What needs to be done
Take each line from the material below that includes the string "simple" and copy it.

Records for the task
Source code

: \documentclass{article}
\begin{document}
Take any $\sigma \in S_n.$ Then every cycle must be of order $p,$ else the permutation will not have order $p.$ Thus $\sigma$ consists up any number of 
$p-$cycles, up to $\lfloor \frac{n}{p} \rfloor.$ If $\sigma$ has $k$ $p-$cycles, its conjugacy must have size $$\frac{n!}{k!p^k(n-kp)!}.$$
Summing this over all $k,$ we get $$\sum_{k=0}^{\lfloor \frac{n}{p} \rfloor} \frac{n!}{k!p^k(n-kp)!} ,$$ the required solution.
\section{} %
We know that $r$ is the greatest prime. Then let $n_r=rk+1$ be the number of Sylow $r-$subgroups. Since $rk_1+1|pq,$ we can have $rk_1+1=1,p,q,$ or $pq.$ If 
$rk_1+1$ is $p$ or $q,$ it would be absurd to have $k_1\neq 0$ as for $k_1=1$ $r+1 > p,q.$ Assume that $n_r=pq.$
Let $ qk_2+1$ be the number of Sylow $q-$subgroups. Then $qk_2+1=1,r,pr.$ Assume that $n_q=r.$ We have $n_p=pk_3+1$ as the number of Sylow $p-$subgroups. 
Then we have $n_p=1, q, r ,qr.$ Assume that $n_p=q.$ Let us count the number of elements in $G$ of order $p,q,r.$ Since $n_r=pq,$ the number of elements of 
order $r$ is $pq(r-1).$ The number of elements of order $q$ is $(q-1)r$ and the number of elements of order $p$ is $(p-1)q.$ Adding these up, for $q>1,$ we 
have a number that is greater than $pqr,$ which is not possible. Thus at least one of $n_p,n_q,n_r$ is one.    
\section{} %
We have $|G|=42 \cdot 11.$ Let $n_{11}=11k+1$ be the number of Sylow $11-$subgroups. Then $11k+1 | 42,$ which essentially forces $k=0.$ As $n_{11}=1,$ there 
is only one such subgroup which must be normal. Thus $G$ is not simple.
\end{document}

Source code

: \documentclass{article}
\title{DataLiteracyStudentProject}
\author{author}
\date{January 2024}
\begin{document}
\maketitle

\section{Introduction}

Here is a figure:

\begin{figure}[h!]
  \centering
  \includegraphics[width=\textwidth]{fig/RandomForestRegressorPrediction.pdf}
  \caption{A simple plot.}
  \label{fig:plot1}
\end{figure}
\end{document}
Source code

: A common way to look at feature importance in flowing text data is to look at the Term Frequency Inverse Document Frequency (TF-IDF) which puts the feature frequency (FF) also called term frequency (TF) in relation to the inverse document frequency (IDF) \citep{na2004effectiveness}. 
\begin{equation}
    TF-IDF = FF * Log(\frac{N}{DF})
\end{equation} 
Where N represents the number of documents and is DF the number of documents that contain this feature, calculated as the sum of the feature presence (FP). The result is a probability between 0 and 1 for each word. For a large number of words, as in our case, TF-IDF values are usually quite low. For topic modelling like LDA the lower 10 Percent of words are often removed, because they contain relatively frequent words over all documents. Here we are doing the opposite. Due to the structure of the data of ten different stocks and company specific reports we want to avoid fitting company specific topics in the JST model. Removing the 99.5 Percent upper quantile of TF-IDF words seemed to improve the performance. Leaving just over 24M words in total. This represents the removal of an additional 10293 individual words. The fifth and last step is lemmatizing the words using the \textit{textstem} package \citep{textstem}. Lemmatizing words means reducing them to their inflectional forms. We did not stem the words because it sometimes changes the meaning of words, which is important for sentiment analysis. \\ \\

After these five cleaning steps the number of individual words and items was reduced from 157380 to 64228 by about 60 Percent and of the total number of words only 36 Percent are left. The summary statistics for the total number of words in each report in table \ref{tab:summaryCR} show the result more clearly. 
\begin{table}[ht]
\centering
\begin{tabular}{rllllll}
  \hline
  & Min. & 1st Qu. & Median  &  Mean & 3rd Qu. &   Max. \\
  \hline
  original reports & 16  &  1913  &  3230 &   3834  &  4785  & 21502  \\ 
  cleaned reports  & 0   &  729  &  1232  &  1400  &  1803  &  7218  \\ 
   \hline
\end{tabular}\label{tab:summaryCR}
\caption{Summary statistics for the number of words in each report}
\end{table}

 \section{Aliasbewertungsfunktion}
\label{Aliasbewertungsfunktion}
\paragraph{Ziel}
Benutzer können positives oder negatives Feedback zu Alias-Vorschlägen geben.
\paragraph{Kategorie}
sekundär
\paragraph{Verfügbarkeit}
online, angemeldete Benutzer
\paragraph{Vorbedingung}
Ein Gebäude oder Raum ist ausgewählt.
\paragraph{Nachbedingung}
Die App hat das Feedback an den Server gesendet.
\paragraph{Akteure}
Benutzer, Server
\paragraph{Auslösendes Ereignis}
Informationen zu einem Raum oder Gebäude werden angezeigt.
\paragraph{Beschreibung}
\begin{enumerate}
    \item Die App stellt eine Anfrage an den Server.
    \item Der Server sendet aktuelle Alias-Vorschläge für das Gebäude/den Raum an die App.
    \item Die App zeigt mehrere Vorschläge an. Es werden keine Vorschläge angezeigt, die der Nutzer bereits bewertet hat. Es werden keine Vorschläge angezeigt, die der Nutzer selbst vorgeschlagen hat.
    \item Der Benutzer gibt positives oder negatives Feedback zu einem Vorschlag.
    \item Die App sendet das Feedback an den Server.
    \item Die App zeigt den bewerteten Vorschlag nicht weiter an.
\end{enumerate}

Task solution
is only one such subgroup which must be normal. Thus $G$ is not simple.
  \caption{A simple plot.}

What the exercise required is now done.